Lo volvió a tomar de la mano y lo llevó a la mesa de comedor y él se sentó sin que tuviera que indicárselo esta vez. Ella le trajo la merienda y le puso el primer bocado en la boca. Con una sonrisa le convenció de no levantarse hasta haber terminado. Lo besó en la frente y le mesó el pelo, para luego desaparecer rumbo al cuarto. Quedaban quince minutos para tener que salir. Él no pudo evitar distraerse nuevamente, pero al menos no dejó la mesa hasta que hubo comido. Cuando regresaba de fregar el plato, la vio. Llevaba el pelo suelto y un vestido casual, sandalias, carmín en los labios y en las mejillas. La encontró radiante, hermosa, perfecta. Aún quedaban cinco minutos para salir.

Se le acercó y la abrazó por la cintura, metiendo su cara en la cabellera de ella, en sus senos, para respirarla toda. Ella le echó los brazos al cuello y se dejó reconocer. El teléfono sonó.

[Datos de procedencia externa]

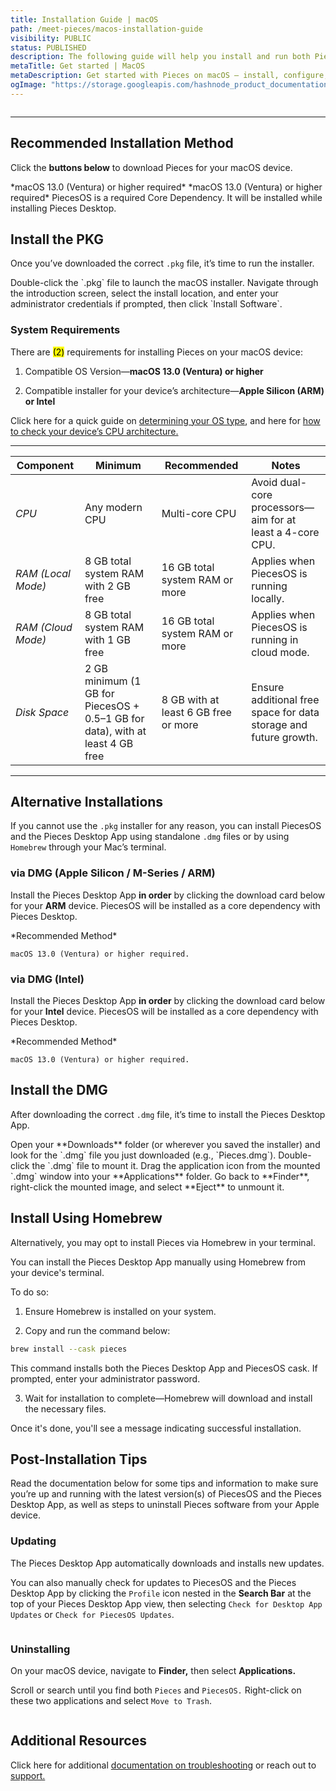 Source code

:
 ```yaml
---
title: Installation Guide | macOS
path: /meet-pieces/macos-installation-guide
visibility: PUBLIC
status: PUBLISHED
description: The following guide will help you install and run both PiecesOS and the Pieces for Developers Desktop Application quickly and easily.
metaTitle: Get started | MacOS
metaDescription: Get started with Pieces on macOS – install, configure, troubleshoot and optimize your setup for seamless AI-powered development.
ogImage: "https://storage.googleapis.com/hashnode_product_documentation_assets/og_images/meet_pieces/meet_pieces_macos_install.webp"
---
```


<Image src="https://storage.googleapis.com/hashnode_product_documentation_assets/og_images/meet_pieces/meet_pieces_macos_install.webp" alt="" align="center" fullwidth="true" />

***

## Recommended Installation Method

Click the **buttons below** to download Pieces for your macOS device.

<CardGroup cols={2}>
  <Card title="Download — Pieces Desktop App (ARM)" image="https://storage.googleapis.com/hashnode_product_documentation_assets/cdn_migrate_repair_2/apple_silicon.png" href="https://builds.pieces.app/stages/production/macos_packaging/pkg-arm64/download?download=true&product=DOCUMENTATION_WEBSITE" gaEvent="macos_pfd_download_pkg_arm" gaPlatform="macos">
    *macOS 13.0 (Ventura) or higher required*
  </Card>

  <Card title="Download — Pieces Desktop App (Intel)" image="https://storage.googleapis.com/hashnode_product_documentation_assets/cdn_migrate_repair_2/intel.png" href="https://builds.pieces.app/stages/production/macos_packaging/pkg/download?download=true&product=DOCUMENTATION_WEBSITE" gaEvent="macos_pfd_download_pkg_intel" gaPlatform="macos">
    *macOS 13.0 (Ventura) or higher required*
  </Card>
</CardGroup>

<Callout type="alert">
  PiecesOS is a required Core Dependency. It will be installed while installing Pieces Desktop.
</Callout>

## Install the PKG

Once you’ve downloaded the correct `.pkg` file, it’s time to run the installer.

<Steps>
  <Step title="Open the Installer">
    Double-click the `.pkg` file to launch the macOS installer.
  </Step>

  <Step title="Follow the On-Screen Prompts">
    Navigate through the introduction screen, select the install location, and enter your administrator credentials if prompted, then click `Install Software`.
  </Step>
</Steps>

### System Requirements

There are <mark>(2)</mark> requirements for installing Pieces on your macOS device:

1. Compatible OS Version—**macOS 13.0 (Ventura) or higher**

2. Compatible installer for your device’s architecture—**Apple Silicon (ARM) or Intel**

Click here for a quick guide on [determining your OS type](/products/meet-pieces/troubleshooting/macos#checking-os-version), and here for [how to check your device’s CPU architecture.](/products/meet-pieces/troubleshooting/macos#checking-cpu-type)

***

| **Component**      | **Minimum**                                                                   | **Recommended**                      | **Notes**                                                        |
| ------------------ | ----------------------------------------------------------------------------- | ------------------------------------ | ---------------------------------------------------------------- |
| *CPU*              | Any modern CPU                                                                | Multi-core CPU                       | Avoid dual-core processors—aim for at least a 4-core CPU.        |
| *RAM (Local Mode)* | 8 GB total system RAM with 2 GB free                                          | 16 GB total system RAM or more       | Applies when PiecesOS is running locally.                        |
| *RAM (Cloud Mode)* | 8 GB total system RAM with 1 GB free                                          | 16 GB total system RAM or more       | Applies when PiecesOS is running in cloud mode.                  |
| *Disk Space*       | 2 GB minimum (1 GB for PiecesOS + 0.5–1 GB for data), with at least 4 GB free | 8 GB with at least 6 GB free or more | Ensure additional free space for data storage and future growth. |

***

## Alternative Installations

If you cannot use the `.pkg` installer for any reason, you can install PiecesOS and the Pieces Desktop App using standalone `.dmg` files or by using `Homebrew` through your Mac’s terminal.

### via DMG (Apple Silicon / M-Series / ARM)

Install the Pieces Desktop App **in order** by clicking the download card below for your **ARM** device. PiecesOS will be installed as a core dependency with Pieces Desktop.

<CardGroup cols={1}>
  <Card title="Download — Pieces Desktop App (DMG / ARM)" image="https://storage.googleapis.com/hashnode_product_documentation_assets/cdn_migrate_repair_2/apple_silicon.png" href="https://builds.pieces.app/stages/production/pieces_for_x/dmg-arm64/download" gaEvent="macos_pfd_download_dmg_arm" gaPlatform="macos">
    *Recommended Method*

    macOS 13.0 (Ventura) or higher required.
  </Card>
</CardGroup>

### via DMG (Intel)

Install the Pieces Desktop App **in order** by clicking the download card below for your **Intel** device. PiecesOS will be installed as a core dependency with Pieces Desktop.

<CardGroup cols={1}>
  <Card title="Download — Pieces Desktop App (DMG / Intel)" image="https://storage.googleapis.com/hashnode_product_documentation_assets/cdn_migrate_repair_2/intel.png" href="https://builds.pieces.app/stages/production/pieces_for_x/dmg/download" gaEvent="macos_pfd_download_dmg_intel" gaPlatform="macos">
    *Recommended Method*

    macOS 13.0 (Ventura) or higher required.
  </Card>
</CardGroup>

## Install the DMG

After downloading the correct `.dmg` file, it’s time to install the Pieces Desktop App.

<Steps>
  <Step title="Find the download">
    Open your **Downloads** folder (or wherever you saved the installer) and look for the `.dmg` file you just downloaded (e.g., `Pieces.dmg`).
  </Step>

  <Step title="Mount the DMG">
    Double-click the `.dmg` file to mount it.
  </Step>

  <Step title="Drag & Drop into Applications">
    Drag the application icon from the mounted `.dmg` window into your **Applications** folder.
  </Step>

  <Step title="Eject the DMG">
    Go back to **Finder**, right-click the mounted image, and select **Eject** to unmount it.
  </Step>
</Steps>

## Install Using Homebrew

Alternatively, you may opt to install Pieces via Homebrew in your terminal.

<Card title="Installing via Homebrew" image="https://storage.googleapis.com/hashnode_product_documentation_assets/cdn_migrate_repair_2/homebrew.png">
  You can install the Pieces Desktop App manually using Homebrew from your device's terminal.

  To do so:

  1. Ensure Homebrew is installed on your system.

  2. Copy and run the command below:

  ```bash
  brew install --cask pieces
  ```

  This command installs both the Pieces Desktop App and PiecesOS cask. If prompted, enter your administrator password.

  3. Wait for installation to complete—Homebrew will download and install the necessary files.

  Once it's done, you'll see a message indicating successful installation.
</Card>

## Post-Installation Tips

Read the documentation below for some tips and information to make sure you’re up and running with the latest version(s) of PiecesOS and the Pieces Desktop App, as well as steps to uninstall Pieces software from your Apple device.

### Updating

The Pieces Desktop App automatically downloads and installs new updates.

You can also manually check for updates to PiecesOS and the Pieces Desktop App by clicking the `Profile` icon nested in the **Search Bar** at the top of your Pieces Desktop App view, then selecting `Check for Desktop App Updates` or `Check for PiecesOS Updates`.

<Image src="https://storage.googleapis.com/hashnode_product_documentation_assets/meet_pieces_assets/meet_pieces/get_started/macos/macos_check_pfd_for_updates_profile_dropdown.gif" alt="" align="center" fullwidth="true" />

### Uninstalling

On your macOS device, navigate to **Finder,** then select **Applications.**

Scroll or search until you find both `Pieces` and `PiecesOS.` Right-click on these two applications and select `Move to Trash`.

<Image src="https://storage.googleapis.com/hashnode_product_documentation_assets/meet_pieces_assets/meet_pieces/get_started/macos/macos_how_to_uninstall_pfd.gif" alt="" align="center" fullwidth="true" />

## Additional Resources

Click here for additional [documentation on troubleshooting](/products/meet-pieces/troubleshooting/macos) or reach out to [support.](/products/support)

Cinco minutos más tarde, ella estaba acostada en el sofá de nuevo, libro en mano, mientras él se preguntaba cómo se le rompían todos los planes y le acariciaba las pantorrillas a su mujer, que lo había besado tiernamente cuando le dijo que se cancelaban los planes, sin el más mínimo asombro, porque sabía que la Magia iba a derrotar a su hombre amado, como siempre lo hacía. Entonces le atrajo hacia sí con su pie, porque sabía que él necesitaba una victoria en aquel momento. «Hazme el amor, ven», porque cuando hacían el amor él brotaba de sus cenizas y era feliz y ella también era feliz porque hacer el amor con él era la galaxia a donde siempre prefería escaparse y se les llenaba la casa de luz y de brisas de verano. Y el amor nunca lo planeaban, nunca, y eso sí era mágico.


Desnuda…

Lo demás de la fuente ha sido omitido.